Дугин презрительно усмехнулся.

– Ему пересидеть надо, пустячок, годика два. Шкура ты!

– Нет, – необидчиво возразил Седой. – Я не шкура. Я очень боюсь, я вам правду сказал.

Может, дело и кончилось бы ссорой, Дугин вдруг побледнел, как всегда, когда сильно волновался, взгляд его не обещал ничего хорошего. Но тут у нижних скамей западной трибуны, где шел этот разговор, появился Савчук, и внезапно все повернулось для Седого к лучшему. Савчук явился, что называется, свеженький, парадный, в полной боевой готовности: пиджак перекинут через руку, в шелковой кремовой рубахе, с рукавами, перетянутыми выше локтя резинками; в правой руке чемоданчик, из которого он вынул гетры и новенькие бутсы.

– Привет, апостолы! Куда поставишь; капитан? – обратился он к Соколовскому, впервые вслух нарекая его капитаном. – Поимей в виду, у меня стиль атакующий.

Надо было выбирать: Савчук или Седой. Соколовский заметил буднично:

– У нас команда сложилась. Комплект.

– Вся? – поразился Савчук.

– Выходит, вся. Смотри.

Савчук не торопясь, сдерживая ярость, оглядел футболистов, кажется, даже пересчитал их. Задержался на Таратуте, который только что обменялся счастливым взглядом с Седым, и обиженно пожал плечами.

– Хороший народ подобрался, один к одному, – сказал Соколовский с показным участием к такой неудаче Савчука. – Ты посиди на тренировке, может, понравится, чего настрочишь в свою газету. Всетаки заработок, пропитание, а?
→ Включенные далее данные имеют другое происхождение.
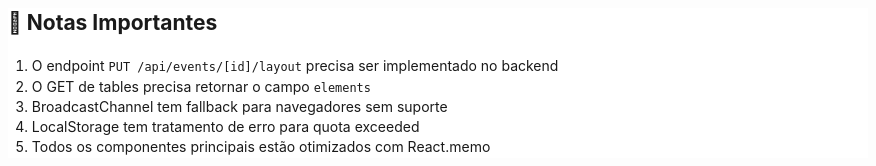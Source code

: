 ## 📝 Notas Importantes

1. O endpoint `PUT /api/events/[id]/layout` precisa ser implementado no backend
2. O GET de tables precisa retornar o campo `elements`
3. BroadcastChannel tem fallback para navegadores sem suporte
4. LocalStorage tem tratamento de erro para quota exceeded
5. Todos os componentes principais estão otimizados com React.memo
Савчук остался. С лицом, потемневшим от злости, наблюдал первую тренировку, убеждаясь, что из этих доходяг едва ли сложится в три-четыре недели команда. Парни быстро выбивались из сил, играли кто в ботинках, кто в туфлях, а кто и босиком, но сквозь всю нескладицу и сумбур их первых ударов проглядывали – этого не мог не видеть Савчук – и былое умение, и природный талант. Седой артистически обрабатывал мяч пепельной, изящной головой, и удар у него был хоть не сильный, но на редкость точный -ис правой ноги, и с левой, – как будто, несмотря на войну, он ни на день не прерывал тренировок.

Когда присели отдохнуть, Кирилл расщедрился, хлопнул одобрительно Седого по плечу.

– Вроде ничего парень. Ты никого не бойся, а будешь бояться – убью!

– Убивать не надо, – испуганно попросил Седой. – Это ужасно – убивать.

Медленно сближался с парнями Седой: в друзья не навязывался, чаще помалкивая, сразу же после тренировок уходил вместе с Таратутой.

К ним привыкали. И когда Саша решила устроить вечеринку, чтобы отпраздновать после похода в загс их свадьбу, Скачко пригласил и Седого с Таратутой.

В сборе была вся команда. Парни побрились, надели свежие рубахи, вообще каким-то чудом приоделись и выглядели празднично.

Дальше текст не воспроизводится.